The son of a runaway slave, Paul Robeson rose to unprecedented heights: he was an All-American athlete, lawyer, activist, and performer, largely remembered now for his voice, his roles in the movies The Emperor Jones (1933) and Show Boat (1936), his 1943 performance as Othello (still the longest running Shakespeare play on Broadway), and his Communist sympathies.
For a time he was the most famous and respected African American in the U.S., and probably the world. But after 1949, he was the most vilified American alive, blacklisted, spied on, and threatened by racist vigilante terror. His passport was stripped from him by the State Department because it was thought that his singing abroad (even in Canada and Hawaii) was a danger. A strong voice for labor rights, civil rights, and anti-colonialism was rather successfully contained. What happened?

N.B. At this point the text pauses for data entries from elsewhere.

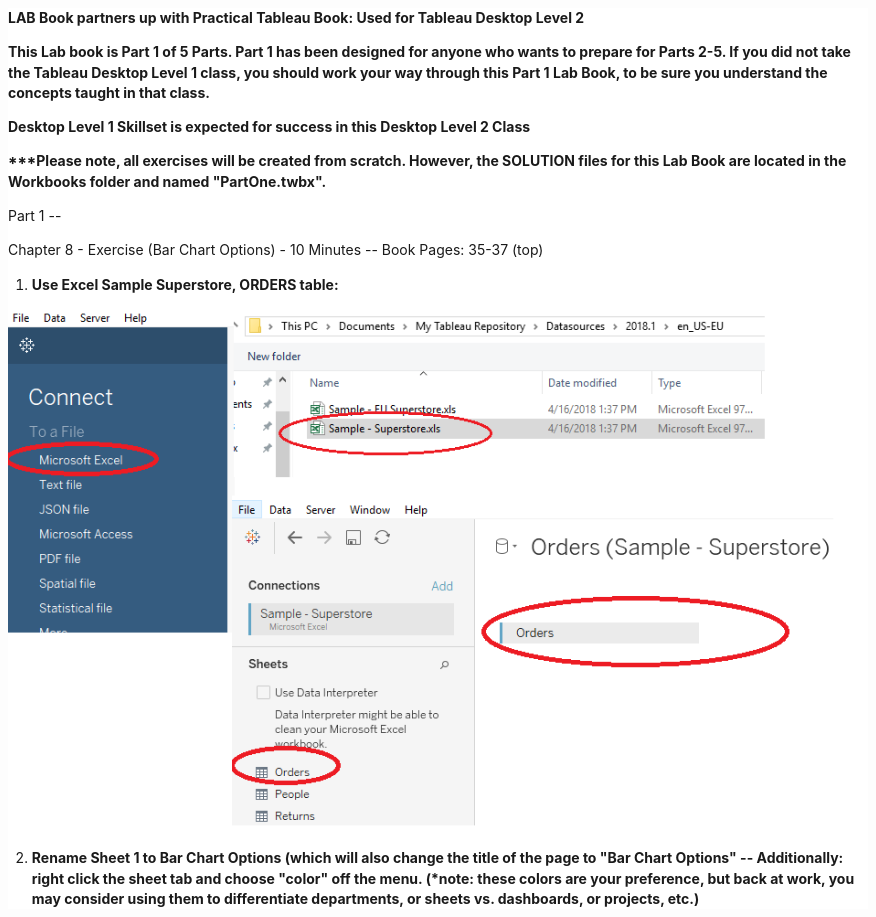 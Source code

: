 **LAB Book partners up with Practical Tableau Book: Used for Tableau
Desktop Level 2**

**This Lab book is Part 1 of 5 Parts. Part 1 has been designed for
anyone who wants to prepare for Parts 2-5. If you did not take the
Tableau Desktop Level 1 class, you should work your way through this
Part 1 Lab Book, to be sure you understand the concepts taught in that
class.**

**Desktop Level 1 Skillset is expected for success in this Desktop Level
2 Class**

**\*\*\*Please note, all exercises will be created from scratch.
However, the SOLUTION files for this Lab Book are located in the
Workbooks folder and named "PartOne.twbx".**

Part 1 --

Chapter 8 - Exercise (Bar Chart Options) - 10 Minutes -- Book Pages:
35-37 (top)

1.  **Use Excel Sample Superstore, ORDERS table:**

![](/media/image1.png)


2.  **Rename Sheet 1 to Bar Chart Options (which will also change the
    title of the page to "Bar Chart Options" -- Additionally: right
    click the sheet tab and choose "color" off the menu. (\*note: these
    colors are your preference, but back at work, you may consider using
    them to differentiate departments, or sheets vs. dashboards, or
    projects, etc.)**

In short: the Cold War. Performance Studies scholar Tony Perucci explores how Robeson was portrayed as insane. During the Cold War, the shared “critical goal” of the federal government and psychoanalytic psychiatry was “to eliminate dissent against American political order.” Because Communists (real or imagined) were said to be so good at masking their true selves, only psychoanalysis could break through outer falsehood of the “red mask.” It followed that they had to be insane to be Communists or fellow-travelers.
Robeson was labeled a psychopath—the word came into common use in the post-war era—because his views on the Spanish Civil War, labor, segregation, colonialism, and other issues were considered “un-American.” The immediate cause of Robeson’s downfall was what he purportedly said at the 1949 Paris Peace Conference: that black Americans shouldn’t fight against the Soviet Union. He was called a traitor in the U.S. as soon as the newspapers hit the streets. But historians have shown that the supposed quotes were flashed around the world by the AP before he actually spoke.
Robeson was definitely a supporter of the Soviet Union, which had just a few years previously been the U.S.’s ally in World War II. He had been rapturously received in Moscow in 1934 and later he praised Stalin effusively on the dictator’s death in 1953. But did that make him insane? As Perucci notes, “madness, Communism, homosexuality, theatricality, and blackness and their articulation became key elements in a semiotics of disloyalty.” Robeson had the strikes of being black, an anti-fascist left-winger, and a performer all going against him. Other African Americans were pressured to condemn him. The NAACP shied away from him.
Robeson’s passport would not be restored until 1958, thanks to the Supreme Court. Robeson lived in the United States, largely out of the public eye, until his death in 1976. His response to a question by a HUAC Congressman in 1956 as to why he didn’t live in the USSR if he liked it so much? “Because my father was a slave, and my people died to build this country, and I am going to stay here, and have a part just like you.”